Task directions: Identify each line below that contains the word "true", and copy it out.

Data for this exercise:
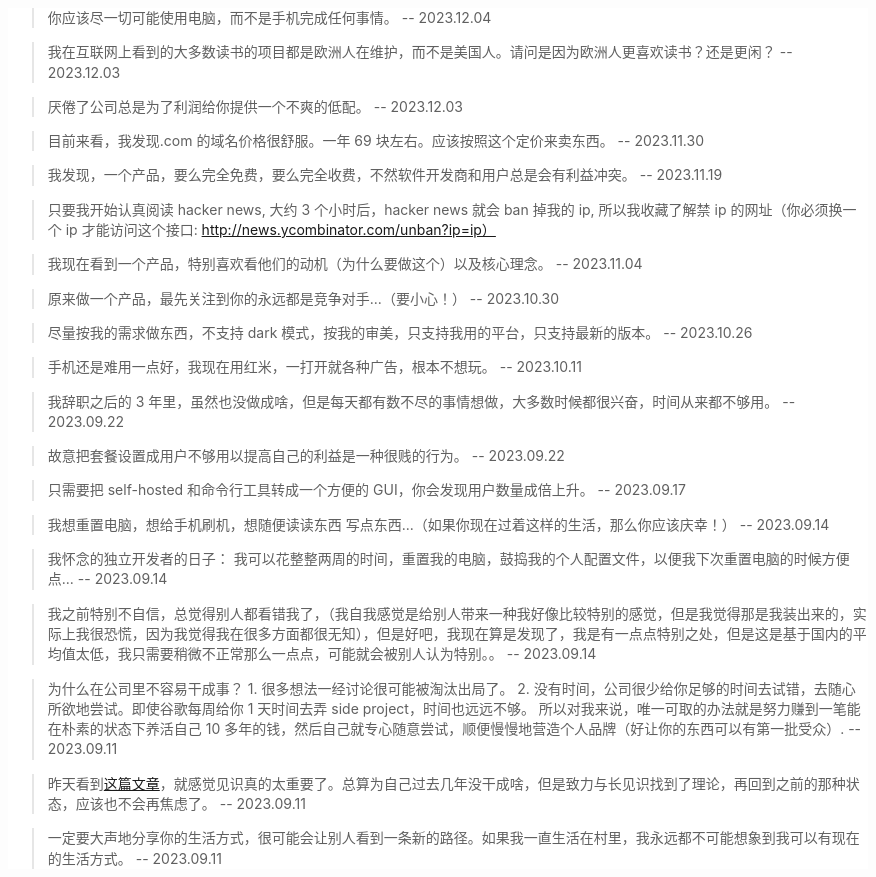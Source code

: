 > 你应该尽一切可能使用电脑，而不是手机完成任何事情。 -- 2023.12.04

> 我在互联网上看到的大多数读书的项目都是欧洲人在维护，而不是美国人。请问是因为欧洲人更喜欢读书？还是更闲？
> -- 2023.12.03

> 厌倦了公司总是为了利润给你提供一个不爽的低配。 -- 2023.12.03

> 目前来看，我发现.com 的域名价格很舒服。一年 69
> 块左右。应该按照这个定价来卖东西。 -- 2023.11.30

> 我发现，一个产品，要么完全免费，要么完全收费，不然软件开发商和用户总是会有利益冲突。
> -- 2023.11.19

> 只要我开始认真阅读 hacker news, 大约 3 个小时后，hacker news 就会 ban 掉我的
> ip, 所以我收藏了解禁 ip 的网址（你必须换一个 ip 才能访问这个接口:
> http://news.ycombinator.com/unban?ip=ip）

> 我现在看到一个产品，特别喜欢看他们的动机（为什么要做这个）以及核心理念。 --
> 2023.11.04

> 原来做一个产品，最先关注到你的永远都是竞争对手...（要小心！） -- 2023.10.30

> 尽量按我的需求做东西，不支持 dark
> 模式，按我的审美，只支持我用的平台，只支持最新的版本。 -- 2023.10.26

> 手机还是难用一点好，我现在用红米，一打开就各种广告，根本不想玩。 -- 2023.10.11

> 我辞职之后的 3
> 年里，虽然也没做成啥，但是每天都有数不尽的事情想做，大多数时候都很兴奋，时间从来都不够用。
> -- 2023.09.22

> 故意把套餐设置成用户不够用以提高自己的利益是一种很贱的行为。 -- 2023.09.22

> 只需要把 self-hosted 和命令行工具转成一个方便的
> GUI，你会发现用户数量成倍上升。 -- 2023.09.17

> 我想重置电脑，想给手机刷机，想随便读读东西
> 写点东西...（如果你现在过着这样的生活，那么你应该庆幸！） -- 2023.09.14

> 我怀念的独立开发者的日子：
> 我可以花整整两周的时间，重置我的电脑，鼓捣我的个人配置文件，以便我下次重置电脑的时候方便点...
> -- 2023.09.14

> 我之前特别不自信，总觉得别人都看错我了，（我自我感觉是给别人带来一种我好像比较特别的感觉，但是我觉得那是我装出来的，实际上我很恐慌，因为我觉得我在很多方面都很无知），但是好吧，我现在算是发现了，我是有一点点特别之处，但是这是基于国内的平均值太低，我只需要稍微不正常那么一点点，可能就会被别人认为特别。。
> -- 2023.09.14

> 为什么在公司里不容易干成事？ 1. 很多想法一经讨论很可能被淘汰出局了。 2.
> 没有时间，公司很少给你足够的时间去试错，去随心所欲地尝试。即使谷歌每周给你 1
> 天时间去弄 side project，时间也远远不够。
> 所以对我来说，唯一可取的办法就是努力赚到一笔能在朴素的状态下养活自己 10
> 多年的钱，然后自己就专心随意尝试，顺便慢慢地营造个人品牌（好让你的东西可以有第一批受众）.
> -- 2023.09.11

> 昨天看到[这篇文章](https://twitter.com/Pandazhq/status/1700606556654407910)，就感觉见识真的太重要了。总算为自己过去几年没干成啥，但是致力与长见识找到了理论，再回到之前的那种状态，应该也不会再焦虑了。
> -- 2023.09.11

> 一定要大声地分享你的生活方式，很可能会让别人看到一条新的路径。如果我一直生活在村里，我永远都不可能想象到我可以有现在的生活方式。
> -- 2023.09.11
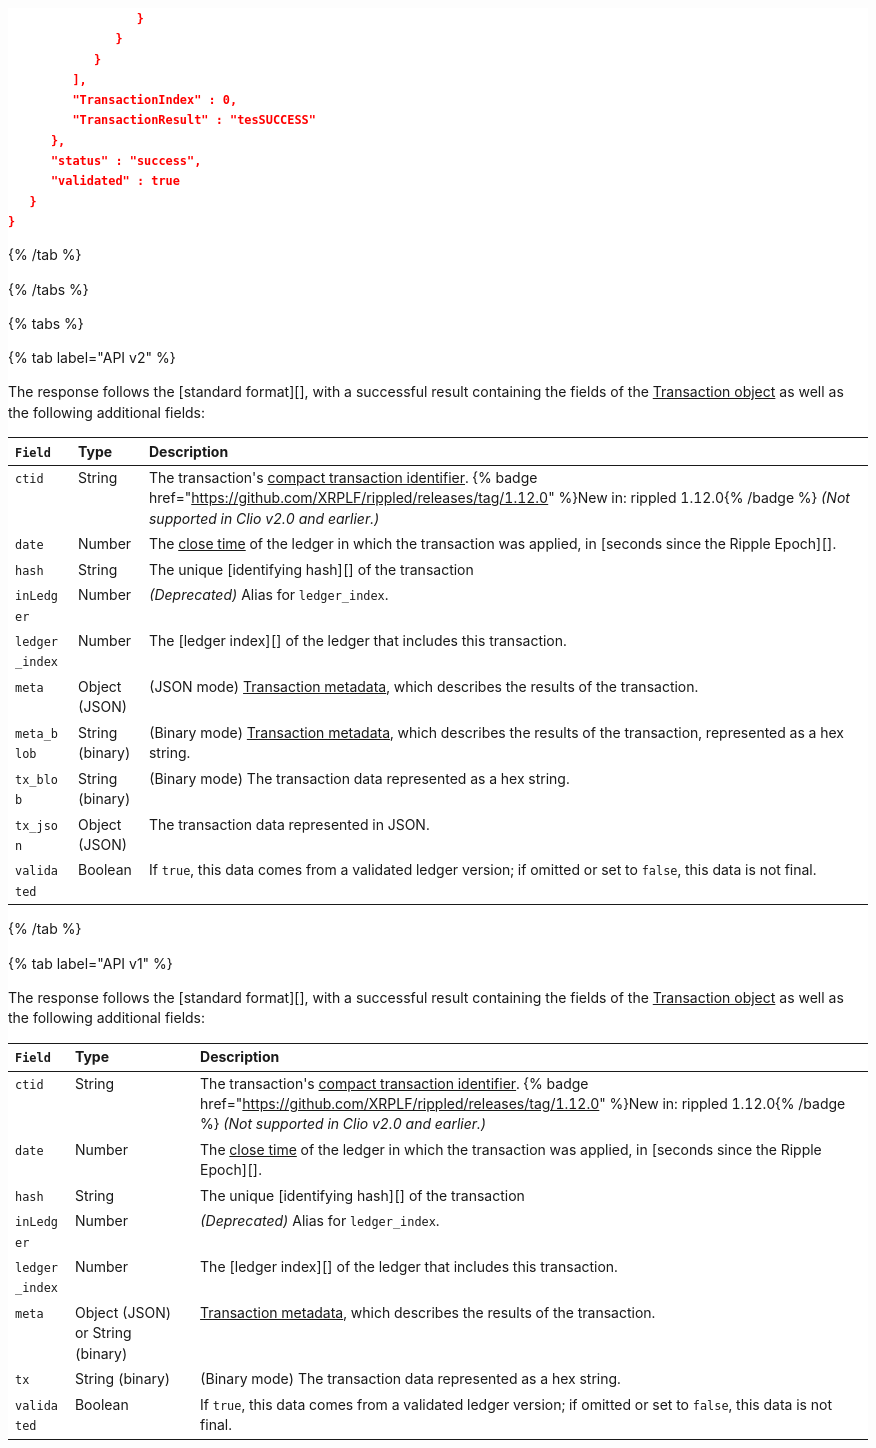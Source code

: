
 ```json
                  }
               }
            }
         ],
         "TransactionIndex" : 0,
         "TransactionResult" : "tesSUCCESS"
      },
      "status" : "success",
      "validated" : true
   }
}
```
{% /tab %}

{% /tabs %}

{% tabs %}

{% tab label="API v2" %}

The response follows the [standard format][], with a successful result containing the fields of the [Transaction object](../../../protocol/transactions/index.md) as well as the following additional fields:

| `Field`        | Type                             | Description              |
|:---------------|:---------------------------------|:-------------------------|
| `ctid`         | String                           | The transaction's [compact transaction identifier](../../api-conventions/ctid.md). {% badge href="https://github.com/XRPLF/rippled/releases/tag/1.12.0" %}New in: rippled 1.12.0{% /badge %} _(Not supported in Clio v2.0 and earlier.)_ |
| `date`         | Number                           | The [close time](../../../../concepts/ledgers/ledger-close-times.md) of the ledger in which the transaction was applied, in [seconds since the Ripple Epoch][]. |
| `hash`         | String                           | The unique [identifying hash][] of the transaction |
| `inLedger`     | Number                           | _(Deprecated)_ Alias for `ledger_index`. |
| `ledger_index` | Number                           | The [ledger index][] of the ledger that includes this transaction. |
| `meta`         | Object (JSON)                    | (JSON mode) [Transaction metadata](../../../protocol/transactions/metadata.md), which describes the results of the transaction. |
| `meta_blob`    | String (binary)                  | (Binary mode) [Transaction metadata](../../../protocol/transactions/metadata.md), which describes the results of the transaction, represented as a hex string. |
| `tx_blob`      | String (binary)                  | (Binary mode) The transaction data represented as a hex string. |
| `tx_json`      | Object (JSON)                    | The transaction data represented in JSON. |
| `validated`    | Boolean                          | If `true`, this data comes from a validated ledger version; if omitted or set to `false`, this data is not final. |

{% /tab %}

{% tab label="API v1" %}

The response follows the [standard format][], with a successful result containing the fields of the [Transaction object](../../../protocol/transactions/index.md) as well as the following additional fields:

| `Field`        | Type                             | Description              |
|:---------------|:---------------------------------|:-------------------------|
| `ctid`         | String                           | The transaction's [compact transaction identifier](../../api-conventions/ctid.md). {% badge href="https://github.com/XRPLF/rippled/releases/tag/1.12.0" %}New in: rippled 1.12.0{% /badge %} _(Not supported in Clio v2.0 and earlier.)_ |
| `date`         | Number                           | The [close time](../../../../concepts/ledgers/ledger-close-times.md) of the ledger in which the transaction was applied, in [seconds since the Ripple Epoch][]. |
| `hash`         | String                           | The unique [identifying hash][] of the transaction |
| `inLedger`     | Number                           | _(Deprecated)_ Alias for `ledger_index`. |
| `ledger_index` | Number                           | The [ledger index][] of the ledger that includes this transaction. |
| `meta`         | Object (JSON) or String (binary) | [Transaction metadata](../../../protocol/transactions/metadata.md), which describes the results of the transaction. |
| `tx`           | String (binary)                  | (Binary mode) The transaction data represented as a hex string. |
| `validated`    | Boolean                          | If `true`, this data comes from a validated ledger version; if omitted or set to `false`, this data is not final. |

--

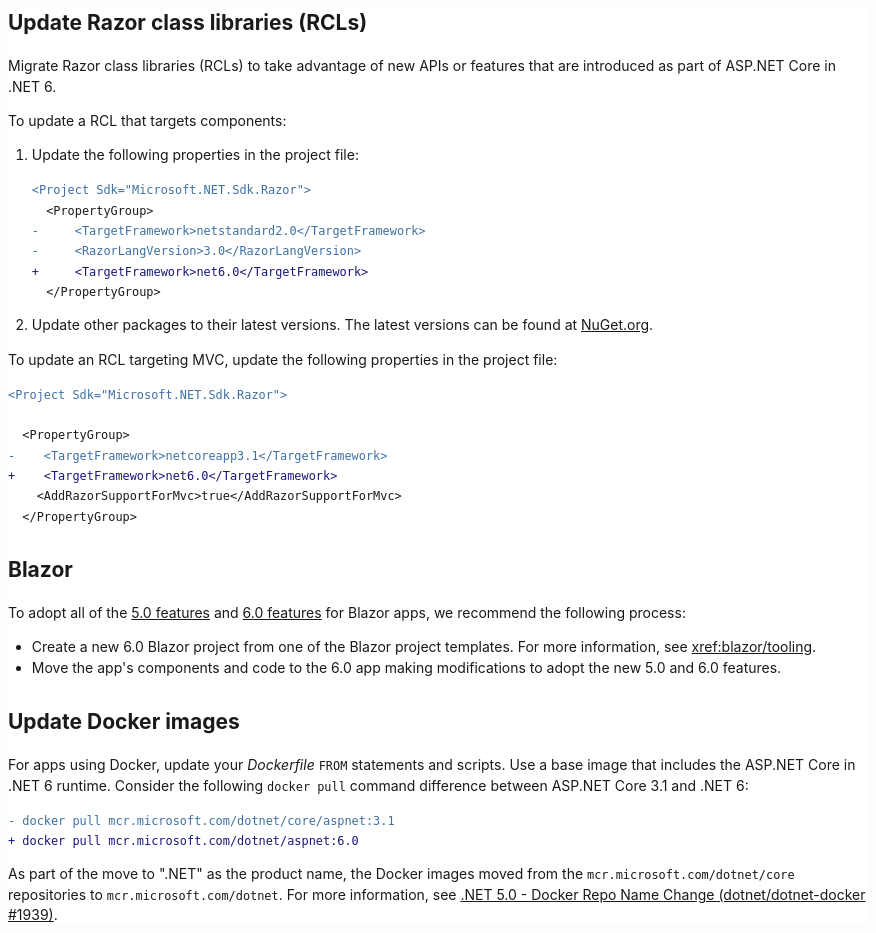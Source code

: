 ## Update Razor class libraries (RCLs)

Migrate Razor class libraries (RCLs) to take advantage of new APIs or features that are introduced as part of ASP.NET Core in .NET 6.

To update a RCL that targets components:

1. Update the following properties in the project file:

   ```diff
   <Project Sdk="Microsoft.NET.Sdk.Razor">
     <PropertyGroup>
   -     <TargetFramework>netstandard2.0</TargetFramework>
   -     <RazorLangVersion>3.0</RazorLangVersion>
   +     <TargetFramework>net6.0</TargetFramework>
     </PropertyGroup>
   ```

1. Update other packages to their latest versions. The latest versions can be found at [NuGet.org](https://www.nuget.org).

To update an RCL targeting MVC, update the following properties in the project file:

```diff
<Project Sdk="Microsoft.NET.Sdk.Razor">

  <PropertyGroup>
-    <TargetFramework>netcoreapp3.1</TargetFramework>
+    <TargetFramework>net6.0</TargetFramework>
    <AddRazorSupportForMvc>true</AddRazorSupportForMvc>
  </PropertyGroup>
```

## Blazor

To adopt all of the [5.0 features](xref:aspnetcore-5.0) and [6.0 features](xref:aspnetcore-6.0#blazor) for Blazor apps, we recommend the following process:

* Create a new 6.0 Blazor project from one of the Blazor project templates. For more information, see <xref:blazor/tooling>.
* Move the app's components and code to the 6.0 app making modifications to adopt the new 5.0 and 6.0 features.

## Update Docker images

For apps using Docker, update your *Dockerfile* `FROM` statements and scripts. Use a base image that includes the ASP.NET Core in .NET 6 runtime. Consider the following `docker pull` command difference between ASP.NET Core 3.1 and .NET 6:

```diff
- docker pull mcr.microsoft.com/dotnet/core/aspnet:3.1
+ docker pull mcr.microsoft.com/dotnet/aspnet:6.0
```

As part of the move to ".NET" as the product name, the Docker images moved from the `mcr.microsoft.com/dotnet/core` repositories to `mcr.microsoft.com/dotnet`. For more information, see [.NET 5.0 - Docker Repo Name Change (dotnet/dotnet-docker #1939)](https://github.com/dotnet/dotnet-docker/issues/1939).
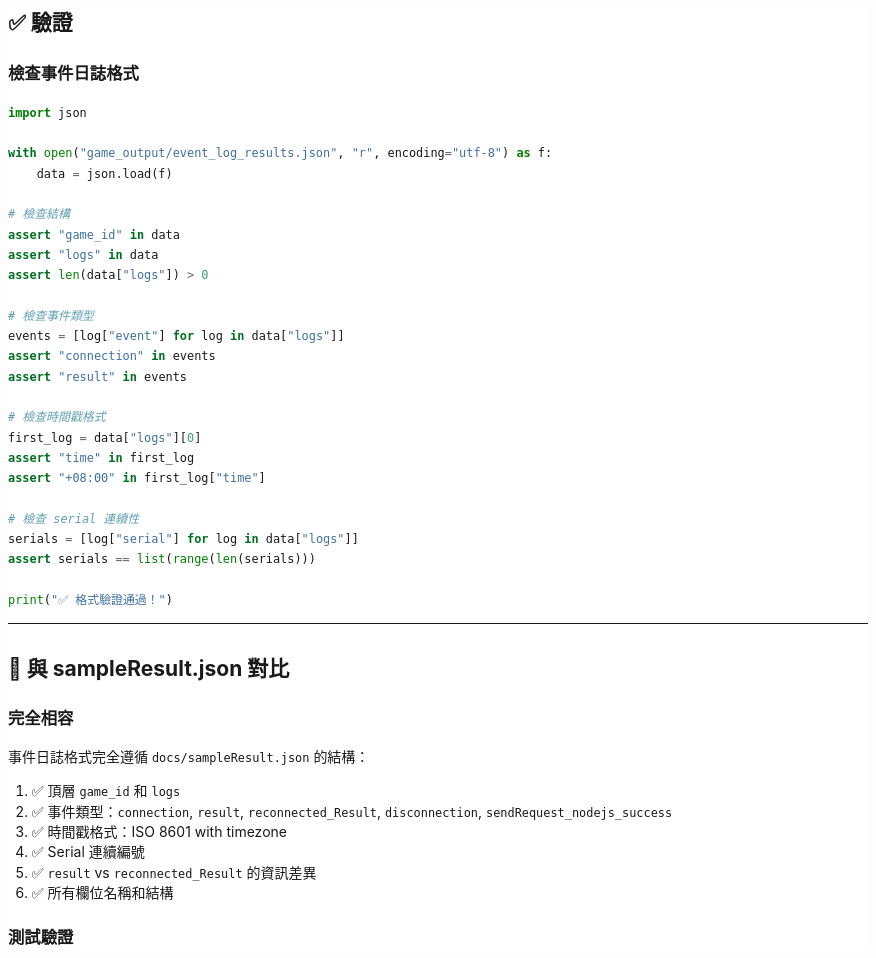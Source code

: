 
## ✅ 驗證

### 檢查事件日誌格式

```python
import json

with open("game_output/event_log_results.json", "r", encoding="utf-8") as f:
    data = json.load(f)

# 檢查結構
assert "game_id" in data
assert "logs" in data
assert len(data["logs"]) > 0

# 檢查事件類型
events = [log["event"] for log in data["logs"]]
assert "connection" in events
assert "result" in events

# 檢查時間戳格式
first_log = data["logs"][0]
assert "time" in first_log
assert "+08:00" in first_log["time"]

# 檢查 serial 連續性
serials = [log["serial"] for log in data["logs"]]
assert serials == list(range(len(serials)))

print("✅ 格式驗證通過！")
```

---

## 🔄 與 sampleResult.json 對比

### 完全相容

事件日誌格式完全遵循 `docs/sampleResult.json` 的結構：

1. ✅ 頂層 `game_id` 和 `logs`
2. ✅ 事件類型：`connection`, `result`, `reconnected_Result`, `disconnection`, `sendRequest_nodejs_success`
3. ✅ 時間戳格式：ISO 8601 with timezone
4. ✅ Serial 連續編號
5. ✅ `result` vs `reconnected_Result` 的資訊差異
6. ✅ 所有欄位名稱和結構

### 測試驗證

The completed task:
      "validated" : true
| `validated`    | Boolean                          | If `true`, this data comes from a validated ledger version; if omitted or set to `false`, this data is not final. |
| `validated`    | Boolean                          | If `true`, this data comes from a validated ledger version; if omitted or set to `false`, this data is not final. |
    <AddRazorSupportForMvc>true</AddRazorSupportForMvc>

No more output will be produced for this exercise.